This exercise calls for a copy of every line in the listing below that carries the word "desenvolvimento".

::::

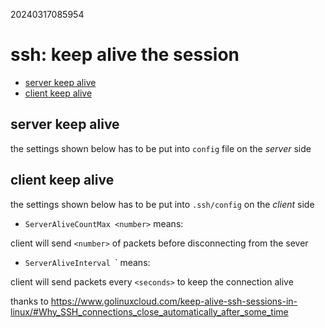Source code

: 20240317085954

# ssh: keep alive the session

* [server keep alive](#server-keep-alive)
* [client keep alive](#client-keep-alive)

## server keep alive

the settings shown below has to be put into `config` file on the *server* side

## client keep alive

the settings shown below has to be put into `.ssh/config` on the *client* side

* `ServerAliveCountMax <number>` means:

client will send `<number>` of packets before disconnecting from the sever

* `ServerAliveInterval `<seconds>` means:

client will send packets every `<seconds>` to keep the connection alive

thanks to <https://www.golinuxcloud.com/keep-alive-ssh-sessions-in-linux/#Why_SSH_connections_close_automatically_after_some_time>
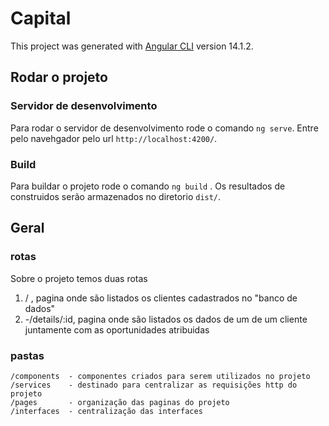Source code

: # Capital

This project was generated with [Angular CLI](https://github.com/angular/angular-cli) version 14.1.2.


## Rodar o projeto

### Servidor de desenvolvimento

Para rodar o servidor de desenvolvimento rode o comando `ng serve`. Entre pelo navehgador pelo url `http://localhost:4200/`.

### Build

Para buildar o projeto rode o comando  `ng build` . Os resultados de construidos serão armazenados no diretorio `dist/`.

## Geral

### rotas
Sobre o projeto temos duas rotas 
1. / , pagina onde são listados os clientes cadastrados no "banco de dados"
2. -/details/:id, pagina onde são listados os dados de um de um cliente juntamente com as oportunidades atribuidas

### pastas

    /components  - componentes criados para serem utilizados no projeto
    /services    - destinado para centralizar as requisições http do projeto
    /pages       - organização das paginas do projeto
    /interfaces  - centralização das interfaces
  
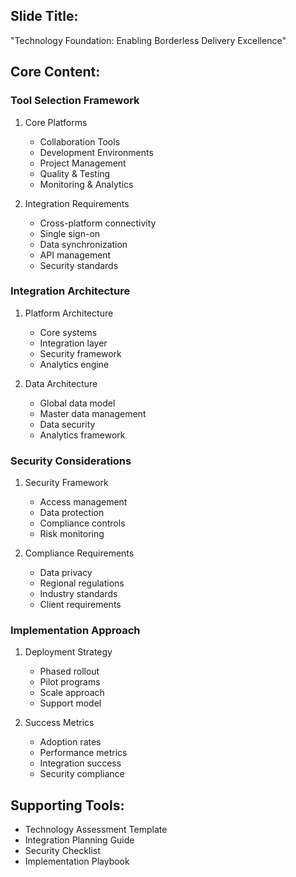 ## Slide Title: 
"Technology Foundation: Enabling Borderless Delivery Excellence"

## Core Content:

### Tool Selection Framework
1. Core Platforms
   - Collaboration Tools
   - Development Environments
   - Project Management
   - Quality & Testing
   - Monitoring & Analytics

2. Integration Requirements
   - Cross-platform connectivity
   - Single sign-on
   - Data synchronization
   - API management
   - Security standards

### Integration Architecture
1. Platform Architecture
   - Core systems
   - Integration layer
   - Security framework
   - Analytics engine

2. Data Architecture
   - Global data model
   - Master data management
   - Data security
   - Analytics framework

### Security Considerations
1. Security Framework
   - Access management
   - Data protection
   - Compliance controls
   - Risk monitoring

2. Compliance Requirements
   - Data privacy
   - Regional regulations
   - Industry standards
   - Client requirements

### Implementation Approach
1. Deployment Strategy
   - Phased rollout
   - Pilot programs
   - Scale approach
   - Support model

2. Success Metrics
   - Adoption rates
   - Performance metrics
   - Integration success
   - Security compliance

## Supporting Tools:
- Technology Assessment Template
- Integration Planning Guide
- Security Checklist
- Implementation Playbook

::::

**SOLUTION TO THE PROBLEM:**
### Servidor de desenvolvimento
Para rodar o servidor de desenvolvimento rode o comando `ng serve`. Entre pelo navehgador pelo url `http://localhost:4200/`.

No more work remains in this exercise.